Collected data
==*==
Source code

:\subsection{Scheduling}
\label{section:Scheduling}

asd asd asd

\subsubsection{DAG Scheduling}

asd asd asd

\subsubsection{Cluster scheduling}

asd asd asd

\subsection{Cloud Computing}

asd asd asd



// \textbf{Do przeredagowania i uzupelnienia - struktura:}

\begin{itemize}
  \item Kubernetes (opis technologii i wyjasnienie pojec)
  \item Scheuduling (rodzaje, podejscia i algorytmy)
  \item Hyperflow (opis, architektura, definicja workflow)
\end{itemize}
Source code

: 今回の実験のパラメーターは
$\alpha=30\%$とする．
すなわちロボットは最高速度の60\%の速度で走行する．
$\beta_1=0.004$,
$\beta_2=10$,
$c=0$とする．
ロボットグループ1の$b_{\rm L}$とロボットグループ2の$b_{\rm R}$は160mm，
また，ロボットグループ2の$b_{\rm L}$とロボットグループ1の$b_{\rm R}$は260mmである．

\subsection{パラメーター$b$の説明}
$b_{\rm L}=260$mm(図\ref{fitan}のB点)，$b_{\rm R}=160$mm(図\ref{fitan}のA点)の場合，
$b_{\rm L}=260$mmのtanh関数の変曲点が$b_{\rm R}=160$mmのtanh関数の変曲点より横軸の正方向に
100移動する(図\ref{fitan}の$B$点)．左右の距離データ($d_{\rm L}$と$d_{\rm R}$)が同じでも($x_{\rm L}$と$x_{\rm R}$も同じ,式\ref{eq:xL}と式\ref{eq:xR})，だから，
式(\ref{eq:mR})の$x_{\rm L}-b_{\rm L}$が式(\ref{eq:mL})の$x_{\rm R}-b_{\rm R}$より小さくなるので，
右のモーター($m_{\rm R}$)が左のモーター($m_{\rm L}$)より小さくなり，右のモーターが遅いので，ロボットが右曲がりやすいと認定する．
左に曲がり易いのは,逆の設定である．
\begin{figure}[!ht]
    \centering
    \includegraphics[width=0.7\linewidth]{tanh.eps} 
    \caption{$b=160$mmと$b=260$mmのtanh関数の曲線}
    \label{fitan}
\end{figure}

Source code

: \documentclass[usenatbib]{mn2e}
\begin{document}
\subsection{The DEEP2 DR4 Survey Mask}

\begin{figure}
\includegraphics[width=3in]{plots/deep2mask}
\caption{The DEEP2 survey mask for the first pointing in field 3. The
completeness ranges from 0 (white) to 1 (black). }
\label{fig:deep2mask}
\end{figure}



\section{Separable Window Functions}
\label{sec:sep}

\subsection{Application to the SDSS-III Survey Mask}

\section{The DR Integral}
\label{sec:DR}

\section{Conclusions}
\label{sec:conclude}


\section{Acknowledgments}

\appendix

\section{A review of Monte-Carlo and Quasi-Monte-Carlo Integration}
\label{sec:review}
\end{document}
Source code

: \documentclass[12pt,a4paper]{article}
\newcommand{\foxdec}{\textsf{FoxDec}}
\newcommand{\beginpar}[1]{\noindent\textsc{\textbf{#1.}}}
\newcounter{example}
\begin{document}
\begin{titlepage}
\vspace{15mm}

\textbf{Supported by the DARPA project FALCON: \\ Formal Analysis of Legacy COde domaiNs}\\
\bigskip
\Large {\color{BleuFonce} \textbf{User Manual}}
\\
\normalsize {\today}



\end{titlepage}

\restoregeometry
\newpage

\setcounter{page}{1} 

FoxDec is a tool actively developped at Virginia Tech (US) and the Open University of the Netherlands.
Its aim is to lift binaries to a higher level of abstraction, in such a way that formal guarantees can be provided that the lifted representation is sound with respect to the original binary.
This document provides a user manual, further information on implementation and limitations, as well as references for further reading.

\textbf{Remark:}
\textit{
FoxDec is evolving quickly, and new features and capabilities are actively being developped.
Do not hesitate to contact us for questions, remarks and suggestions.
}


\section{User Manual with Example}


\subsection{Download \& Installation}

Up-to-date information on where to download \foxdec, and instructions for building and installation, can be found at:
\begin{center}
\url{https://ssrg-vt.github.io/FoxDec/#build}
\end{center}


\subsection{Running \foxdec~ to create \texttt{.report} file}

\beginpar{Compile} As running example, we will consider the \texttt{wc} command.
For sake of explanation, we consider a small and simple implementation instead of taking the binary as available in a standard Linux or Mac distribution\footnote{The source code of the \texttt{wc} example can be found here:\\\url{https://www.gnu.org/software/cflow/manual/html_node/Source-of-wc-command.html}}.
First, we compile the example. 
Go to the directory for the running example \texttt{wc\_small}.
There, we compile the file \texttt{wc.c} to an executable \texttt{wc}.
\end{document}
==*==
> _EXERCISE GOAL_: The word "found": say how many lines of the records hold it, and give nothing but the number.

> _TASK ANSWER_: 2